How Insurance Brands Can Build More Emotional Connections With Consumers
A great example of an insurance brand that uses an emotional tone in its branding campaigns is New York-based health insurer Oscar Health. Indeed, while its message is focused on how it’s committed to doing health insurance differently, this is accomplished mainly by appealing to consumers’ emotions.
Josh Kushner, a co-founder of Oscar Health, clarified that “We created a brand personality that’s friendly, human, approachable and focused on the individual… We keep our member experiences clean, simple and easy to navigate.”
Allianz is another brand that leads with emotion and focuses not on what its services do, but on everything it empowers consumers to achieve, comparing the world of insurance to learning to swim.
The brand’s 2022 campaign “prepared for life” explains that “once you’re prepared to survive water, you’re also ready to take full advantage of it.” Against a Reel of the myriad ways that people can enjoy “the adventure of life” through swimming, sailing, and diving, it ends with the line “Can you imagine if we learnt to swim, only to avoid drowning?”
So rather than getting into the reeds as to why they’re different from most other insurers, Oscar Health’s and Allianz’s branding campaigns focus on the customer, zooming on their frustrations and ambitions to create a memorable brand proposition.
Why Heavy Competition Means Your Brand Must Work Harder
One key challenge for any insurance brand looking to grow its profile is just how competitive the industry is. This, combined with consumers’ general low interest in the industry, means that your brand has precious little time to connect with audiences and convert them. Furthermore, whenever a consumer is on the market for insurance, you must overcome the pitches and campaigns of countless other brands looking to convert them.
This means that having a strong, recognizable brand is a vital asset for insurance companies. If you’re able to nail a strong visual identity, memorable proposition, and connect with consumers on an emotional level, you’re more likely to be remembered when it comes to those vital windows of opportunities when consumers are looking to switch policy or purchase coverage for the first time.
What Your Insurance Brand Can Do To Stand Out From The Crowd
All of the points that we’ve already covered are applicable here — so, having a transparent and trustworthy brand identity, leading with emotion, and having an eye-catching brand character are all strong strategies for gaining an edge over your competitors.
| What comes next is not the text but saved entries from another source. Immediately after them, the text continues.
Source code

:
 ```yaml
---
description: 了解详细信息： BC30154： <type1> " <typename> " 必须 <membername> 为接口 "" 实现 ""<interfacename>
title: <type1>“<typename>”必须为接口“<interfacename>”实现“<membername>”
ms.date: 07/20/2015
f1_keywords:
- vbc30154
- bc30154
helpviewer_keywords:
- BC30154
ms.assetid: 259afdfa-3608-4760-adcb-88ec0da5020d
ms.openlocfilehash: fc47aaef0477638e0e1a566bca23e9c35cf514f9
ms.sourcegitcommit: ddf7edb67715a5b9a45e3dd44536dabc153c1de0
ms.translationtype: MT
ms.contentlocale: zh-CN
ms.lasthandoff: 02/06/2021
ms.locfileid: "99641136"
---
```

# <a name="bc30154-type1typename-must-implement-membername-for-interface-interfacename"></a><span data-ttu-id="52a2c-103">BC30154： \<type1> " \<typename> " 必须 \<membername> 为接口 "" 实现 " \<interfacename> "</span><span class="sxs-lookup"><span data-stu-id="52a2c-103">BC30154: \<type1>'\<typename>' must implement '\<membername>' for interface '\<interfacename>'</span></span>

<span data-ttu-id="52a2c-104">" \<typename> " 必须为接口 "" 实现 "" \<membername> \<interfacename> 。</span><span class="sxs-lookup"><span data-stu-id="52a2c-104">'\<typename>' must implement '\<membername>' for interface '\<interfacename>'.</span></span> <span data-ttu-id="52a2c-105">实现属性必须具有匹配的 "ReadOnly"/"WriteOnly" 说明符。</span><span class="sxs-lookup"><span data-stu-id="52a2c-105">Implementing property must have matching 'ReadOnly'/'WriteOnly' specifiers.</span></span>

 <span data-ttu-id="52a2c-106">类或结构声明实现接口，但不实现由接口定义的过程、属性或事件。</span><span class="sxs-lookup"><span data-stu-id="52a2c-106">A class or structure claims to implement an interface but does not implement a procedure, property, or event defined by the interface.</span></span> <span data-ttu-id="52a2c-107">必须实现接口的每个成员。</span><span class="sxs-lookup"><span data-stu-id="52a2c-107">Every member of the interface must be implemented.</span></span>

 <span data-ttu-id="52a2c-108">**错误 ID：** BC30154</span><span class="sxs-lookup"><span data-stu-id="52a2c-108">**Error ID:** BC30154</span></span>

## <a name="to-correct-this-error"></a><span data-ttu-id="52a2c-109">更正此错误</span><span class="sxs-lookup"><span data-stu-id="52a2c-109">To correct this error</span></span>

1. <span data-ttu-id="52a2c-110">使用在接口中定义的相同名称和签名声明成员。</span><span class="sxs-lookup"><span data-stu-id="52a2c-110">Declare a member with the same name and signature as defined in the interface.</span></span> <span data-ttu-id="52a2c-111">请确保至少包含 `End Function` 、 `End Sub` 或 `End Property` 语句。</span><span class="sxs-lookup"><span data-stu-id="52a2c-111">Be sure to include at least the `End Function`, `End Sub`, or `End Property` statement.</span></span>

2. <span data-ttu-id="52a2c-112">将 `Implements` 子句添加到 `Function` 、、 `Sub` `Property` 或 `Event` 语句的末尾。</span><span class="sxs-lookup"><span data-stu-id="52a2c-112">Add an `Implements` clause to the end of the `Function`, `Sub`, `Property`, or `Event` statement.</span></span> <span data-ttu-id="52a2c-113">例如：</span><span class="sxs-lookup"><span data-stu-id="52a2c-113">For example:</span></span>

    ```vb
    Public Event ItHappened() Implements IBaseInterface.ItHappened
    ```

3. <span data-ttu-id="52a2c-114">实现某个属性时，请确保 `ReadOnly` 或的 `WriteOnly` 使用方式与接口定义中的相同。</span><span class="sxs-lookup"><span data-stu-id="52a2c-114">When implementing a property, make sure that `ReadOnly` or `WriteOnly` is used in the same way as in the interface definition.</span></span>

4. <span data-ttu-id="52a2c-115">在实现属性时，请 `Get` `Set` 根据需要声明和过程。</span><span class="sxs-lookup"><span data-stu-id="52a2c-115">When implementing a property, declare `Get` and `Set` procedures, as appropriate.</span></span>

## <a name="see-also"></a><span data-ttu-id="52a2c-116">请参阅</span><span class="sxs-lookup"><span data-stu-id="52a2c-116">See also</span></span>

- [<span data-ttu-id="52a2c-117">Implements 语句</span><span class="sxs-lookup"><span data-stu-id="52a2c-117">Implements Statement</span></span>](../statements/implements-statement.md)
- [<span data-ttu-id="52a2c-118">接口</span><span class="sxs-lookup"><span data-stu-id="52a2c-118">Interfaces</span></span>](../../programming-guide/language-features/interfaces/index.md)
But there’s one final tool that you can use in order to make sure everything your brand does resonates with your target audience — and that’s brand tracking.
Brand tracking allows you to measure the performance of your brand with consumers, seeing whether they can recognize your brand, understand which industry you operate in, and whether they have a preference for you over the competition. By tracking perceptions over time, you can see which messages are breaking through with your target audience the most effectively — and optimize in much the same way that you can iterate and improve performance marketing campaigns.
While creating an insurance brand presents a lot of challenges, the limitations presented by consumers and their perceptions of the industry also give a pretty clear direction of what functions you should prioritize when building your insurance brand.
As a topic that consumers don’t want to think about, you’ll be rewarded for promoting simplicity and straightforwardness. If you can do this while also demonstrating that your brand is one that consumers can trust, then you’re setting your brand up with everything it needs to grow.
It’s vital to remember that the best way to deliver these messages is by appealing to consumers’ emotions — focus on their frustrations and pain points, their goals and ambitions, and work your proposition around those emotional touchpoints. Do all that, and you’re likely to see positive progress on your brand awareness and understanding.